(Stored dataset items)
────────────────

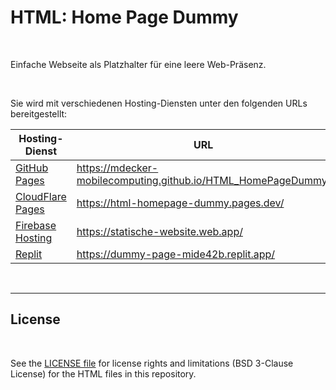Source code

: # HTML: Home Page Dummy #

<br>

Einfache Webseite als Platzhalter für eine leere Web-Präsenz.

<br>

Sie wird mit verschiedenen Hosting-Diensten unter den folgenden URLs bereitgestellt:

| Hosting-Dienst | URL |
|----------------|-----|
| [GitHub Pages](https://pages.github.com/) | https://mdecker-mobilecomputing.github.io/HTML_HomePageDummy/ |
| [CloudFlare Pages](https://pages.cloudflare.com/) | https://html-homepage-dummy.pages.dev/ |
| [Firebase Hosting](https://firebase.google.com/docs/hosting?hl=de) | https://statische-website.web.app/ |
| [Replit](https://replit.com/) | https://dummy-page-mide42b.replit.app/ |

<br>

----

## License ##

<br>

See the [LICENSE file](LICENSE.md) for license rights and limitations (BSD 3-Clause License)
for the HTML files in this repository.

<br>

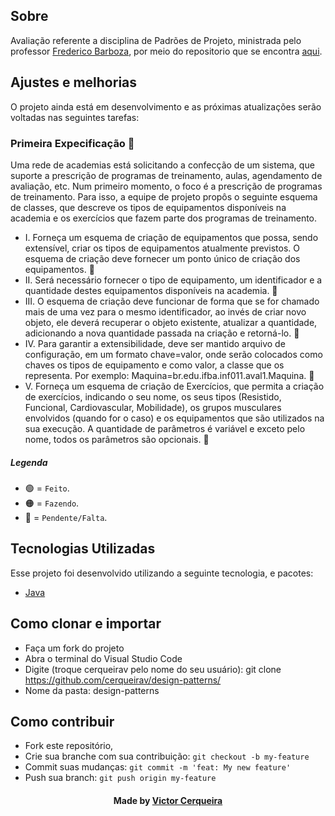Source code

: <a id="about"></a>

## Sobre


   Avaliação referente a disciplina de Padrões de Projeto, ministrada pelo professor [Frederico Barboza](http://lattes.cnpq.br/2897532678011764), por meio do repositorio que se encontra [aqui](https://github.com/pooinf008/INF011-2022.1).

<a id="features"></a>

## Ajustes e melhorias

O projeto ainda está em desenvolvimento e as próximas atualizações serão voltadas nas seguintes tarefas:

<h3>Primeira Expecificação 🔴</h3>
     <p>
      Uma rede de academias está solicitando a confecção de um sistema, que suporte a prescrição de programas de treinamento, aulas, agendamento de avaliação, etc. Num       primeiro momento, o foco é a prescrição de programas de treinamento. Para isso, a equipe de projeto propôs o seguinte esquema de classes, que
      descreve os tipos de equipamentos disponíveis na academia e os exercícios que fazem parte dos programas de treinamento.
    </p>
    
   <ul>
        <li> I. Forneça um esquema de criação de equipamentos que possa, sendo extensível, criar os tipos de
        equipamentos atualmente previstos. O esquema de criação deve fornecer um ponto único de criação
        dos equipamentos. 🔴
        <li> II. Será necessário fornecer o tipo de equipamento, um identificador e a quantidade destes
        equipamentos disponíveis na academia. 🔴
        <li> III. O esquema de criação deve funcionar de forma que se for chamado mais de uma vez para o mesmo
        identificador, ao invés de criar novo objeto, ele deverá recuperar o objeto existente, atualizar a
        quantidade, adicionando a nova quantidade passada na criação e retorná-lo. 🔴
        <li> IV. Para garantir a extensibilidade, deve ser mantido arquivo de configuração, em um formato
        chave=valor, onde serão colocados como chaves os tipos de equipamento e como valor, a classe
        que os representa. Por exemplo: Maquina=br.edu.ifba.inf011.aval1.Maquina. 🔴
        <li> V. Forneça um esquema de criação de Exercícios, que permita a criação de exercícios, indicando o seu
        nome, os seus tipos (Resistido, Funcional, Cardiovascular, Mobilidade), os grupos musculares
        envolvidos (quando for o caso) e os equipamentos que são utilizados na sua execução. A quantidade
        de parâmetros é variável e exceto pelo nome, todos os parâmetros são opcionais. 🔴
     </ul>         
                
##### Legenda
- 🟢 = `Feito`.
- 🟠 = `Fazendo`.
- 🔴 = `Pendente/Falta`.

<a id="technologies-used"></a>

## Tecnologias Utilizadas

Esse projeto foi desenvolvido utilizando a seguinte tecnologia, e pacotes:

- [Java](https://www.java.com/pt-BR/)

<a id="how-to-use"></a>

## Como clonar e importar

- Faça um fork do projeto
- Abra o terminal do Visual Studio Code
- Digite (troque cerqueirav pelo nome do seu usuário): git clone https://github.com/cerqueirav/design-patterns/
- Nome da pasta: design-patterns


<a id="how-to-contribute"></a>

## Como contribuir

- Fork este repositório,
- Crie sua branche com sua contribuição: `git checkout -b my-feature`
- Commit suas mudanças: `git commit -m 'feat: My new feature' `
- Push sua branch: `git push origin my-feature`

<h4 align="center">
    Made by <a href="https://github.com/cerqueirav" target="_blank">Victor Cerqueira</a>
</h4>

────────────────

### WHAT IS BEING ASKED
Whichever lines of the data include the word "está", pull them out.

### EXERCISE ANSWER
O projeto ainda está em desenvolvimento e as próximas atualizações serão voltadas nas seguintes tarefas:
      Uma rede de academias está solicitando a confecção de um sistema, que suporte a prescrição de programas de treinamento, aulas, agendamento de avaliação, etc. Num       primeiro momento, o foco é a prescrição de programas de treinamento. Para isso, a equipe de projeto propôs o seguinte esquema de classes, que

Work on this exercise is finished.